One of the things I’ve always wondered since I’ve been working on startups is how much of a difference location can make. In the UK, moving from Sheffield to Birmingham certainly helped due to more startup-minded people and easy proximity to London. We’re now in the startup capital of the world and whilst we haven’t visited the true Silicon Valley in terms of Palo Alto and Mountain View yet, I’ve started to form some thoughts about the benefits of being here and more generally the importance of location for startups.
It is much easier to meet like-minded and useful people
Since we arrived in San Francisco, my expectations of how easy it is to meet people and how helpful people are have been surpassed. In pretty much every coffee shop there are plenty of people coding away and who are obviously working on or interested in startups.
There are some fantastic spots such as The Summit in Mission which is a coffee shop crossed with a startup incubator. I’ve never seen so many Macs in a coffee shop in my life, and I’ve met lots of new interesting people there.
In addition, we’ve also had the chance to meet some fantastic startups in our space such as Twylah, and it has been fascinating to learn from Eric and Kelly who are doing a great job. It is much easier for these things to happen since many startups are based out here.
We’ve not even been along to one of the many events happening in SF yet and I’m sure that will emphasise this feeling even more.

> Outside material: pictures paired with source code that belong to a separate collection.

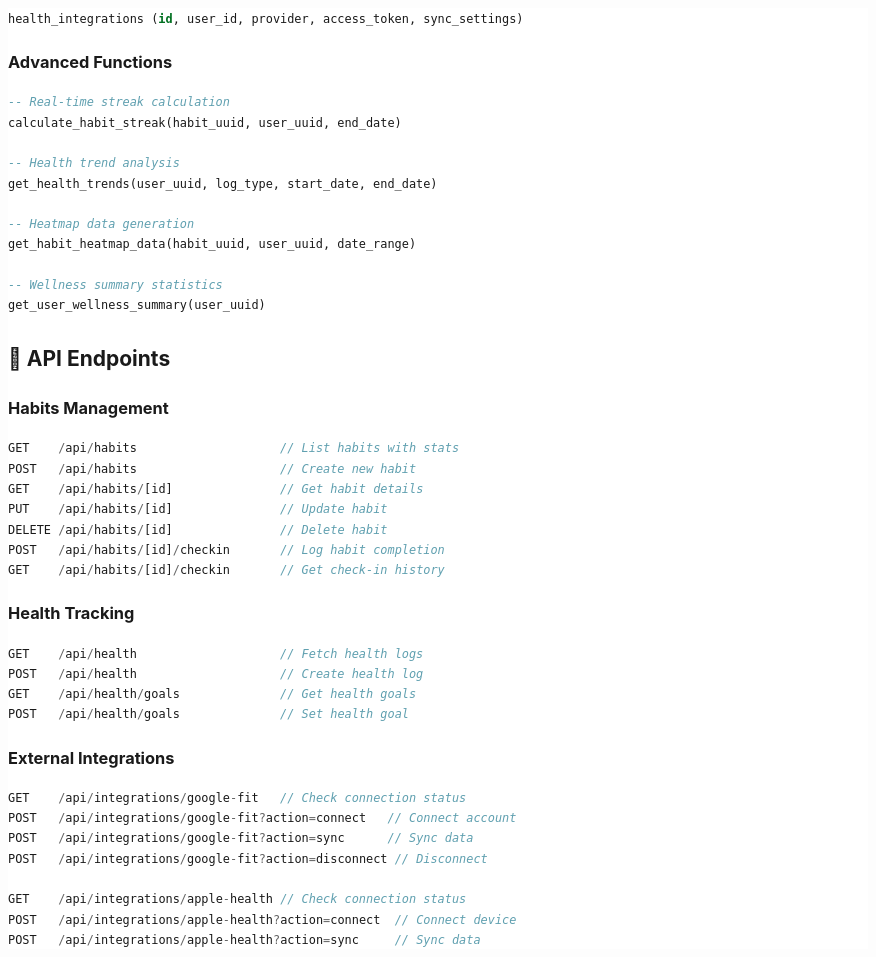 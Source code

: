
 ```sql
health_integrations (id, user_id, provider, access_token, sync_settings)
```

### Advanced Functions
```sql
-- Real-time streak calculation
calculate_habit_streak(habit_uuid, user_uuid, end_date)

-- Health trend analysis
get_health_trends(user_uuid, log_type, start_date, end_date)

-- Heatmap data generation
get_habit_heatmap_data(habit_uuid, user_uuid, date_range)

-- Wellness summary statistics
get_user_wellness_summary(user_uuid)
```

## 🔧 API Endpoints

### Habits Management
```typescript
GET    /api/habits                    // List habits with stats
POST   /api/habits                    // Create new habit
GET    /api/habits/[id]               // Get habit details
PUT    /api/habits/[id]               // Update habit
DELETE /api/habits/[id]               // Delete habit
POST   /api/habits/[id]/checkin       // Log habit completion
GET    /api/habits/[id]/checkin       // Get check-in history
```

### Health Tracking
```typescript
GET    /api/health                    // Fetch health logs
POST   /api/health                    // Create health log
GET    /api/health/goals              // Get health goals
POST   /api/health/goals              // Set health goal
```

### External Integrations
```typescript
GET    /api/integrations/google-fit   // Check connection status
POST   /api/integrations/google-fit?action=connect   // Connect account
POST   /api/integrations/google-fit?action=sync      // Sync data
POST   /api/integrations/google-fit?action=disconnect // Disconnect

GET    /api/integrations/apple-health // Check connection status
POST   /api/integrations/apple-health?action=connect  // Connect device
POST   /api/integrations/apple-health?action=sync     // Sync data
```
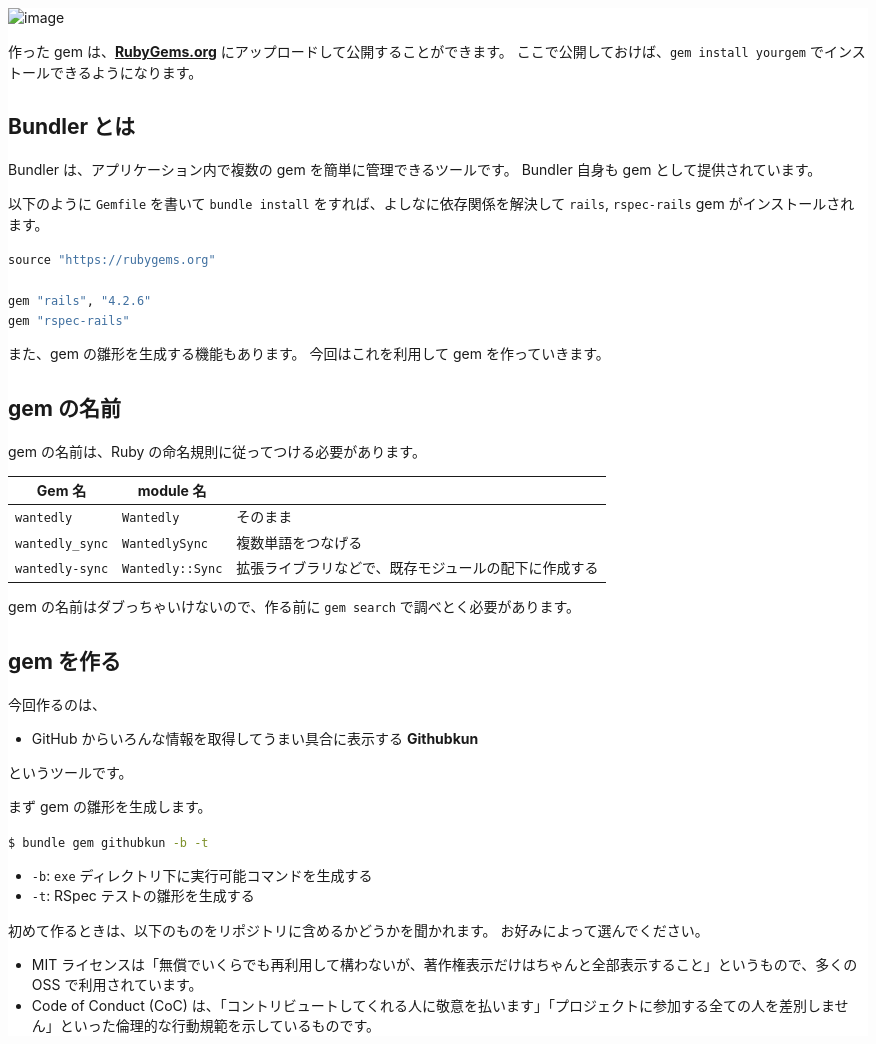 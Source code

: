 ![image](https://cloud.githubusercontent.com/assets/680124/15598960/614c0d42-241a-11e6-9c16-1c9bba95b553.png)

作った gem は、__[RubyGems.org](https://rubygems.org/)__ にアップロードして公開することができます。
ここで公開しておけば、`gem install yourgem` でインストールできるようになります。

## Bundler とは
Bundler は、アプリケーション内で複数の gem を簡単に管理できるツールです。
Bundler 自身も gem として提供されています。

以下のように `Gemfile` を書いて `bundle install` をすれば、よしなに依存関係を解決して `rails`, `rspec-rails` gem がインストールされます。

```ruby
source "https://rubygems.org"

gem "rails", "4.2.6"
gem "rspec-rails"
```

また、gem の雛形を生成する機能もあります。
今回はこれを利用して gem を作っていきます。

## gem の名前

gem の名前は、Ruby の命名規則に従ってつける必要があります。

| Gem 名 | module 名 ||
|------|---------|---|
| `wantedly` | `Wantedly` | そのまま |
| `wantedly_sync` | `WantedlySync` | 複数単語をつなげる |
| `wantedly-sync` | `Wantedly::Sync` | 拡張ライブラリなどで、既存モジュールの配下に作成する |

gem の名前はダブっちゃいけないので、作る前に `gem search` で調べとく必要があります。

## gem を作る
今回作るのは、

- GitHub からいろんな情報を取得してうまい具合に表示する __Githubkun__

というツールです。

まず gem の雛形を生成します。

``` bash
$ bundle gem githubkun -b -t
```

- `-b`: `exe` ディレクトリ下に実行可能コマンドを生成する
- `-t`: RSpec テストの雛形を生成する

初めて作るときは、以下のものをリポジトリに含めるかどうかを聞かれます。
お好みによって選んでください。

- MIT ライセンスは「無償でいくらでも再利用して構わないが、著作権表示だけはちゃんと全部表示すること」というもので、多くの OSS で利用されています。
- Code of Conduct (CoC) は、「コントリビュートしてくれる人に敬意を払います」「プロジェクトに参加する全ての人を差別しません」といった倫理的な行動規範を示しているものです。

People actually “get” what we’re doing
I think this point is actually pretty key for me. In the UK I found that most people didn’t “get” what I was doing or why I was doing it.
In San Francisco, you can skip right over a lot of the initial chit-chat because people “get” startups. The conversation can jump right on to what your startup is about.
For my startup this is even more apparent. In the UK I’d have to actually explain Twitter sometimes when describing what Buffer is about. Whilst even in San Francisco some people don’t use Twitter, pretty much everyone I’ve chatted to understands it and knows how powerful it is.
You don’t magically become productive in the “right” location
However, with all the positive things said, there is one thing which hit me pretty hard when I first arrived. Adjusting to a new environment and finding our way around certainly took up some of my time, but when we found a good spot and got down to work, I realised that location didn’t matter all that much.
We’ve been in bustling coffee shops packed with people working away, and we’ve been in quieter more relaxed places. Whatever the environment, it is still easy to procrastinate. Making meaningful progress is more about self-discipline and knowing what you want than anything else.
Location shouldn’t hold you back
In a recent blog post aimed at those who didn’t get into TechStars, Joe Heitzeberg, a successful serial Internet entrepreneur and TechStars mentor said his response to "what should I do now" is the following:
"programs like TechStars are great, but they shouldn’t be the single enabler. Keep on moving forward on your company."
I feel the same about location. Sure, you might not be in Silicon Valley and you might not be able to just pack your bags and hop on a flight over here for many reasons, but not being in the “right” location shouldn’t stop you making progress with your startup from your current location.
Get into the startup mentality wherever you are
Overall, I believe that for myself, the most important thing has been to get into the startup mentality whilst I was in Sheffield and Birmingham working away on my startups. With the advantage of hindsight, I had a fairly good balance of reading lots about startups in blogs and books in order to learn from the experiences of others, and actually building and marketing my own startups in order to have experiences first-hand.
I think diving in and starting is the most important thing, and to wait for any “perfect” environment, be it location, experience, funds or otherwise, is a mistake to be avoided.